IBM Capstone Project
SpaceX - Exploratory Data Analysis Using SQL
This is the capstone project required to get the IBM Data Science Professional Certificate. Yan Luo, a data scientist and developer, and Joseph Santarcangelo, both data scientists at IBM, directed the project. The project will be presented in seven sections, and the lecture Jupyter notebooks and tutorials were used to compile the contents.

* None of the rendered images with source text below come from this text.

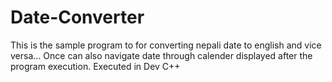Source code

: # Date-Converter
This is the sample program to for converting nepali date to english and vice versa... Once can also navigate date through calender displayed after the program execution. Executed in Dev C++
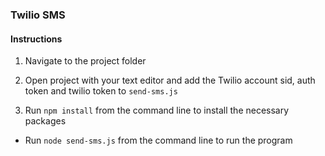 ### Twilio SMS

#### Instructions

1. Navigate to the project folder

2. Open project with your text editor and add the Twilio account sid, auth token and twilio token to `send-sms.js`

3. Run `npm install` from the command line to install the necessary packages

* Run `node send-sms.js` from the command line to run the program
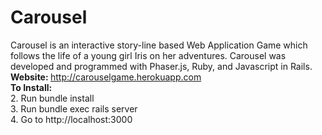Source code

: # Carousel
Carousel is an interactive story-line based Web Application Game which follows the life of a young girl Iris on her adventures. Carousel was developed and programmed with Phaser.js, Ruby, and Javascript in Rails. <br/>
<b>Website: </b> http://carouselgame.herokuapp.com <br/>
<b>To Install: </b>	<br />
2. Run bundle install	<br />
3. Run bundle exec rails server	<br />
4. Go to http://localhost:3000
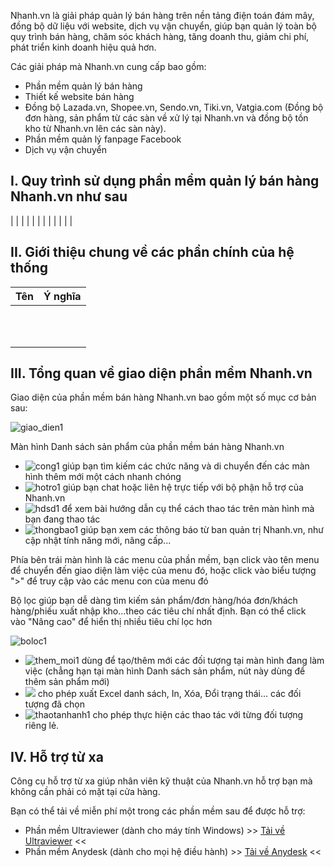 Nhanh.vn là giải pháp quản lý bán hàng trên nền tảng điện toán đám mây, đồng bộ dữ liệu với website, dịch vụ vận chuyển, giúp bạn quản lý toàn bộ quy trình bán hàng, chăm sóc khách hàng, tăng doanh thu, giảm chi phí, phát triển kinh doanh hiệu quả hơn.

Các giải pháp mà Nhanh.vn cung cấp bao gồm:

- Phần mềm quản lý bán hàng
- Thiết kế website bán hàng
- Đồng bộ Lazada.vn, Shopee.vn, Sendo.vn, Tiki.vn, Vatgia.com (Đồng bộ đơn hàng, sản phẩm từ các sàn về xử lý tại Nhanh.vn và đồng bộ tồn kho từ Nhanh.vn lên các sàn này).
- Phần mềm quản lý fanpage Facebook
- Dịch vụ vận chuyển

<!-- -->

## I. Quy trình sử dụng phần mềm quản lý bán hàng Nhanh.vn như sau

|  |
|  |
|  |
|  |
|  |
|  |

## II. Giới thiệu chung về các phần chính của hệ thống

| Tên     | Ý nghĩa |
| ------- | ------- |
|         |         |
|         |         |
|         |         |
|         |         |
|         |         |
|         |         |
|         |         |
|         |         |
|         |         |
|         |         |
|         |         |

## III. Tổng quan về giao diện phần mềm Nhanh.vn

Giao diện của phần mềm bán hàng Nhanh.vn bao gồm một số mục cơ bản sau:

![giao_dien1](<https://cdn.nhanh.vn/cdn/manual/1/item/314/giao_dien1.png>)

Màn hình Danh sách sản phẩm của phần mềm bán hàng Nhanh.vn

- ![cong1](<https://cdn.nhanh.vn/cdn/manual/1/item/314/cong1.png>) giúp bạn tìm kiếm các chức năng và di chuyển đến các màn hình thêm mới một cách nhanh chóng
- ![hotro1](<https://cdn.nhanh.vn/cdn/manual/1/item/314/hotro1.png>) giúp bạn chat hoặc liên hệ trực tiếp với bộ phận hỗ trợ của Nhanh.vn
- ![hdsd1](<https://cdn.nhanh.vn/cdn/manual/1/item/314/hdsd1.png>) để xem bài hướng dẫn cụ thể cách thao tác trên màn hình mà bạn đang thao tác
- ![thongbao1](<https://cdn.nhanh.vn/cdn/manual/1/item/314/thongbao1.png>) giúp bạn xem các thông báo từ ban quản trị Nhanh.vn, như cập nhật tính năng mới, nâng cấp...

<!-- -->

Phía bên trái màn hình là các menu của phần mềm, bạn click vào tên menu để chuyển đến giao diện làm việc của menu đó, hoặc click vào biểu tượng ">" để truy cập vào các menu con của menu đó

Bộ lọc giúp bạn dễ dàng tìm kiếm sản phẩm/đơn hàng/hóa đơn/khách hàng/phiếu xuất nhập kho...theo các tiêu chí nhất định. Bạn có thể click vào "Nâng cao" để hiển thị nhiều tiêu chí lọc hơn

![boloc1](<https://cdn.nhanh.vn/cdn/manual/1/item/314/boloc1.png>)

- ![them_moi1](<https://cdn.nhanh.vn/cdn/manual/1/item/314/them_moi1.png>) dùng để tạo/thêm mới các đối tượng tại màn hình đang làm việc (chẳng hạn tại màn hình Danh sách sản phẩm, nút này dùng để thêm sản phẩm mới)
- ![](<https://cdn.nhanh.vn/cdn/manual/1/item/314/hanhdong.png>) cho phép xuất Excel danh sách, In, Xóa, Đổi trạng thái... các đối tượng đã chọn
- ![thaotanhanh1](<https://cdn.nhanh.vn/cdn/manual/1/item/314/thaotanhanh1.png>) cho phép thực hiện các thao tác với từng đối tượng riêng lẻ.

<!-- -->

## IV. Hỗ trợ từ xa

Công cụ hỗ trợ từ xa giúp nhân viên kỹ thuật của Nhanh.vn hỗ trợ bạn mà không cần phải có mặt tại cửa hàng.

Bạn có thể tải về miễn phí một trong các phần mềm sau để được hỗ trợ:

- Phần mềm Ultraviewer (dành cho máy tính Windows) >> [Tải về Ultraviewer](<https://ultraviewer.net/vi/UltraViewer_setup_6.1_vi.exe>) <<
- Phần mềm Anydesk (dành cho mọi hệ điều hành) >> [Tải về Anydesk](<https://anydesk.com/platforms/windows>) <<

<!-- -->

As a data scientist, I was tasked with forecasting if the first stage of the SpaceX Falcon 9 rocket will land successfully, so that a rival firm might submit better informed bids for a rocket launch against SpaceX. On its website, SpaceX promotes Falcon 9 rocket launches for 62 million dollars, whereas other companies charge upwards of 165 million dollars. A significant portion of the savings is attributable to SpaceX's ability to reuse the first stage. If we can determine whether the first stage will land, we can calculate the launch cost. This information might be useful if an alternative company want to compete with SpaceX for a rocket launch. In this project, I will conduct data science methodology including business understanding, data collection, data wrangling, exploratory data analysis, data visualization, model development, model evaluation, and stakeholder reporting.

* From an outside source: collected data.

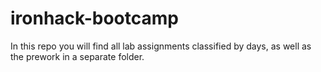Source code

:# ironhack-bootcamp
In this repo you will find all lab assignments classified by days, as well as the prework in a separate folder.
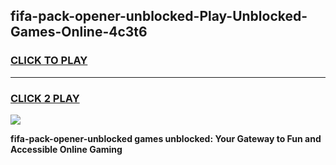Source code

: 
## fifa-pack-opener-unblocked-Play-Unblocked-Games-Online-4c3t6
<h3>
<a href="https://premium76.site?title=fifa-pack-opener-unblocked&ref=25A">CLICK TO PLAY</a></h3>
<hr>

<h3>
<a href="https://premium76.site?title=fifa-pack-opener-unblocked&ref=25A">CLICK 2 PLAY</a>
  
</h3>

<a href="https://premium76.site?title=fifa-pack-opener-unblocked&ref=25A"><img src="https://clearcache.store/games.png"></a>


**fifa-pack-opener-unblocked games unblocked: Your Gateway to Fun and Accessible Online Gaming**
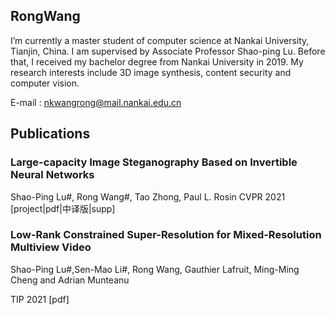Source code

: ## RongWang

I’m currently a master student of computer science at Nankai University, Tianjin, China. I am supervised by Associate Professor Shao-ping Lu. Before that, I received my bachelor degree from Nankai University in 2019. My research interests include 3D image synthesis, content security and computer vision. 

E-mail : nkwangrong@mail.nankai.edu.cn


## Publications

### Large-capacity Image Steganography Based on Invertible Neural Networks
Shao-Ping Lu#, Rong Wang#, Tao Zhong, Paul L. Rosin
CVPR 2021  [project|pdf|中译版|supp] 


### Low-Rank Constrained Super-Resolution for Mixed-Resolution Multiview Video
Shao-Ping Lu#,Sen-Mao Li#, Rong Wang, Gauthier Lafruit, Ming-Ming Cheng and Adrian Munteanu

TIP 2021 [pdf] 




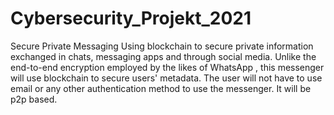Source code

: # Cybersecurity_Projekt_2021
Secure Private Messaging
Using blockchain to secure private information exchanged in chats, messaging apps and through social media. Unlike the end-to-end encryption employed by the likes of WhatsApp , this messenger will use blockchain to secure users' metadata. The user will not have to use email or any other authentication method to use the messenger. It will be p2p based.
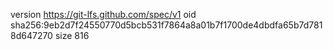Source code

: version https://git-lfs.github.com/spec/v1
oid sha256:9eb2d7f24550770d5bcb531f7864a8a01b7f1700de4dbdfa65b7d7818d647270
size 816
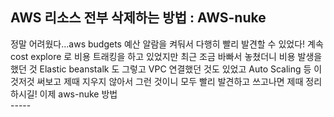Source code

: <h2> AWS 리소스 전부 삭제하는 방법 : AWS-nuke </h2>
<p> 정말 어려웠다...aws budgets 예산 알람을 켜둬서 다행히 빨리 발견할 수 있었다! 
계속 cost explore 로 비용 트래킹을 하고 있었지만 최근 조금 바빠서 놓쳤더니 비용 발생을 했던 것
Elastic beanstalk 도 그렇고 VPC 연결했던 것도 있었고 Auto Scaling 등 이것저것 써보고 제때 지우지 않아서 그런 것이니 모두 빨리 발견하고 쓰고나면 제때 정리하시길!
이제 aws-nuke 방법 <br>
-----
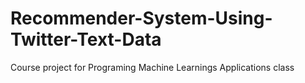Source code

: # Recommender-System-Using-Twitter-Text-Data
Course project for Programing Machine Learnings Applications class
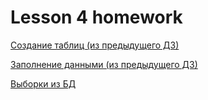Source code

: # Lesson 4 homework

[Создание таблиц (из предыдущего ДЗ)](../L4/1.sql)

[Заполнение данными (из предыдущего ДЗ)](../L4/2.sql)

[Выборки из БД](select.sql)
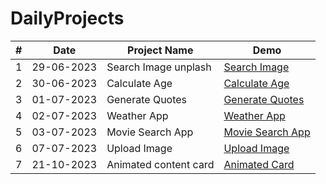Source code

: # DailyProjects

| # |      Date     |    Project Name      |    Demo         | 
|---|---------------|----------------------|-----------------|
| 1 |  29-06-2023   | Search Image unplash |[Search Image](https://maged-ghabour.github.io/search_image/)  |                
| 2 |  30-06-2023   | Calculate Age        |[Calculate Age](https://maged-ghabour.github.io/calc_age/)     | 
| 3 |  01-07-2023   | Generate Quotes      |[Generate Quotes](https://maged-ghabour.github.io/generate_quotes/)|
| 4 |  02-07-2023   | Weather App          |[Weather App](https://maged-ghabour.github.io/weather-app/)|
| 5 |  03-07-2023   | Movie Search App          |[Movie Search App]()|
| 6 |  07-07-2023   | Upload Image          |[Upload Image](https://maged-ghabour.github.io/uploadImage/)|
| 7 |  21-10-2023   | Animated content card |[Animated Card](https://maged-ghabour.github.io/animated-content-card/)|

In the fourth phase of the project, we will store our data in a sqlite3 database and execute SQL queries to retrieve the answers to the questions, thereby gaining a better understanding of the Spacex DataSet.
Before we begin, we will install SQLAlchemy, which offers a "Pythonic" language for interacting with databases. Instead of dealing with the distinctions between MySQL, PostgreSQL, and Oracle dialects of traditional SQL, you can employ the Pythonic structure of SQLAlchemy to streamline your workflow and query data more efficiently.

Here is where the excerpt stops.